Travelling from South to North Goa, as the villages and the beaches disappear under an encrustation of shops and cheap bars, the ghost of Frank Simoes rides with us. The advertising legend chronicled Goa with a clear if cynical eye, browsing in village bars like “an entomologist in a rainforest” as he noted the rapacity of the new wave of tourism.
The only reason we’re here, instead of drowsing happily in the quieter South, has to do with the legend growing up around a chef from Rangoon who learned his trade in Europe and has been setting the bar higher than all but a handful of his peers.
Baumra Jap started Bomra’s six years ago, and the Candolim road has thrown its tentacles around what was once a civilised oasis. Now the beach and the road have disappeared behind the shops; but the jazz playing on the speakers at the small restaurant — under 40 covers — is restorative, making up for the sound of the traffic. The Goan writer Vivek Menezes has described Baumra’s furious perfectionism, his energy and the control he brings, like a great dancer, to the silent ballet that takes place in the kitchen. Today, he’s standing at the entrance, greeting guests like Orhan Pamuk and other local Goan celebrities, a powerful, intense presence who always keeps one eye on the kitchen.
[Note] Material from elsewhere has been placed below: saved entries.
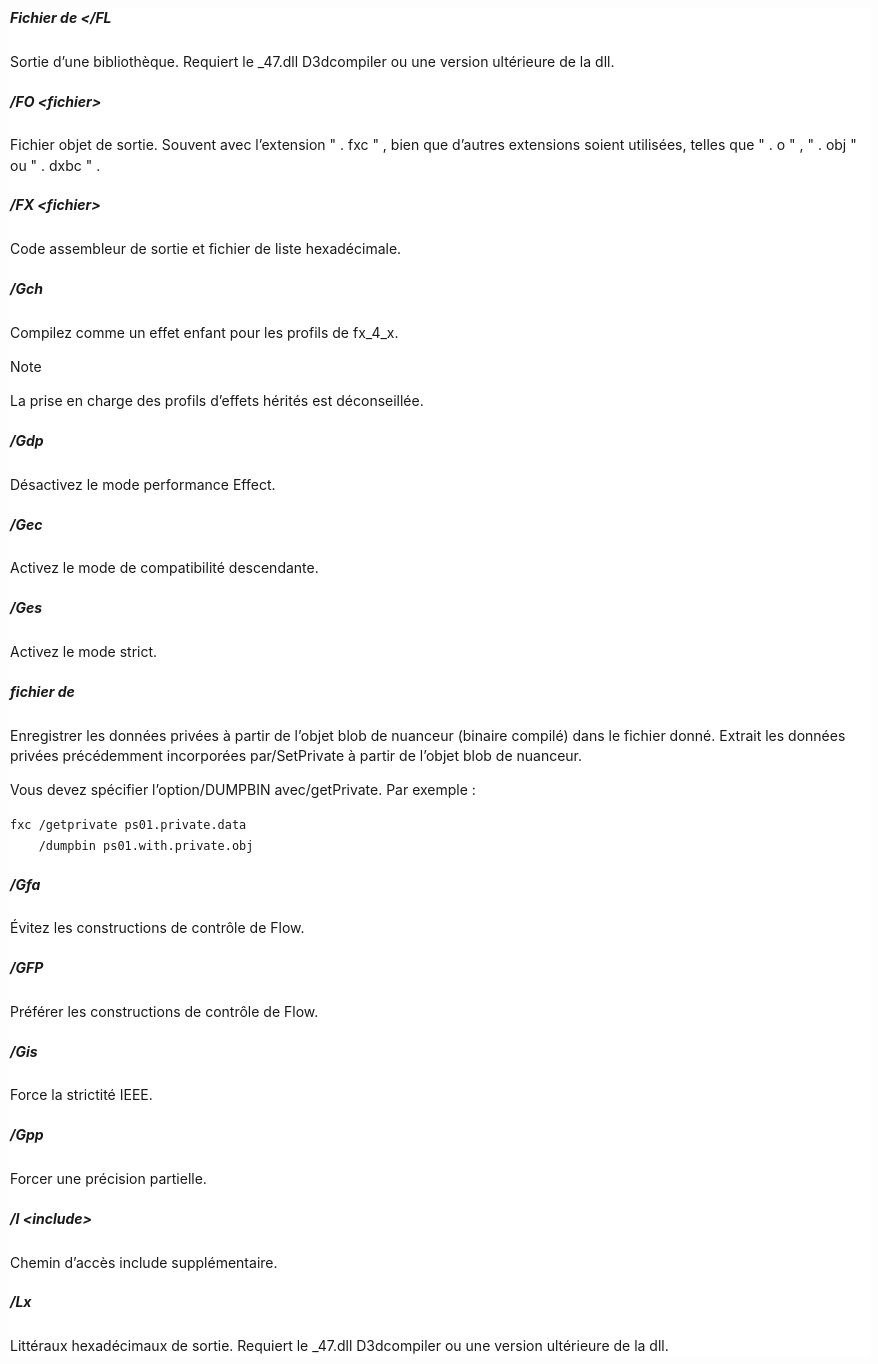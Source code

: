 ##### <a name="fl-file"></a>*Fichier* de </FL
Sortie d’une bibliothèque. Requiert le \_47.dll D3dcompiler ou une version ultérieure de la dll.

##### <a name="fo-file"></a>/FO <*fichier*>
Fichier objet de sortie. Souvent avec l’extension &quot; . fxc &quot; , bien que d’autres extensions soient utilisées, telles que &quot; . o &quot; , &quot; . obj &quot; ou &quot; . dxbc &quot; .

##### <a name="fx-file"></a>/FX <*fichier*>
Code assembleur de sortie et fichier de liste hexadécimale.

##### <a name="gch"></a>/Gch
Compilez comme un effet enfant pour les profils de fx_4_x.

> [!NOTE]
> La prise en charge des profils d’effets hérités est déconseillée.

##### <a name="gdp"></a>/Gdp
Désactivez le mode performance Effect.

##### <a name="gec"></a>/Gec
Activez le mode de compatibilité descendante.

##### <a name="ges"></a>/Ges
Activez le mode strict.

##### <a name="getprivate-file"></a>*fichier* de </getPrivate>
Enregistrer les données privées à partir de l’objet blob de nuanceur (binaire compilé) dans le fichier donné. Extrait les données privées précédemment incorporées par/SetPrivate à partir de l’objet blob de nuanceur.

Vous devez spécifier l’option/DUMPBIN avec/getPrivate. Par exemple :

```console
fxc /getprivate ps01.private.data 
    /dumpbin ps01.with.private.obj
```
    
##### <a name="gfa"></a>/Gfa
Évitez les constructions de contrôle de Flow.

##### <a name="gfp"></a>/GFP
Préférer les constructions de contrôle de Flow.

##### <a name="gis"></a>/Gis
Force la strictité IEEE.

##### <a name="gpp"></a>/Gpp
Forcer une précision partielle.
    
##### <a name="i-include"></a>/I <*include*>
Chemin d’accès include supplémentaire.

##### <a name="lx"></a>/Lx
Littéraux hexadécimaux de sortie. Requiert le \_47.dll D3dcompiler ou une version ultérieure de la dll.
The Bomra’s menu is both familiar and unfamiliar; what Baumra Jap has done is to take classic Burmese dishes, the memories of a life in Rangoon, and reinvent them with superb results. (He created a Glass Palace menu for Amitav Ghosh, a diehard Bomra’s fan and Goa resident.)
The crackling pork, pomelo and pomegranate salad arrives with a dusting of bright green, flash-fried mint leaves, and it is extraordinary. The pomelo cuts the fattiness of the pork cubes; the pork has a smoky, intense bite that balances the sweetness of the pomegranate, and the mint leaves, a hint of fish sauce, brings everything into balance. Every mouthful leaves a taste explosion behind; this tastes bright, and fresh, like the concentrated essence of the best of spring. The “lightly seared beef salad” tastes better than some of the wagyu I’ve had in Delhi or London, the beef perfect, succulent, partying exuberantly with the coriander, basil and sprouts.
It’s possible to spend an entire page rhapsodising about each dish, from the artisanal tofu to the black pomfret in miso. But perhaps a better way to describe dining at Bomra’s is to talk about the way, days and weeks after you leave Goa, taste memories keep returning. The red snapper — its flesh fresh, sweet, the concentrated taste of the oceans — in a light lemongrass-jaggery broth; the clarified butter streaking through the sesame seeds and bok choy that accompanies the pomfret, like a reminder of home kitchen cooking. I dream of that pomelo-crackling pork salad three days in a row until it comes to me that what I really miss in Delhi is this — the sense of a chef, cooking at the peak of creativity, loving what he does and pouring that love and discipline into every single dish on that menu.
This is rare, to be present when a truly great chef comes into his own, yet another reason I envy those who live in Goa — they can eat at Baumra Jap’s table any time. The rest of us will have to make a special trip; it would be well worth the effort.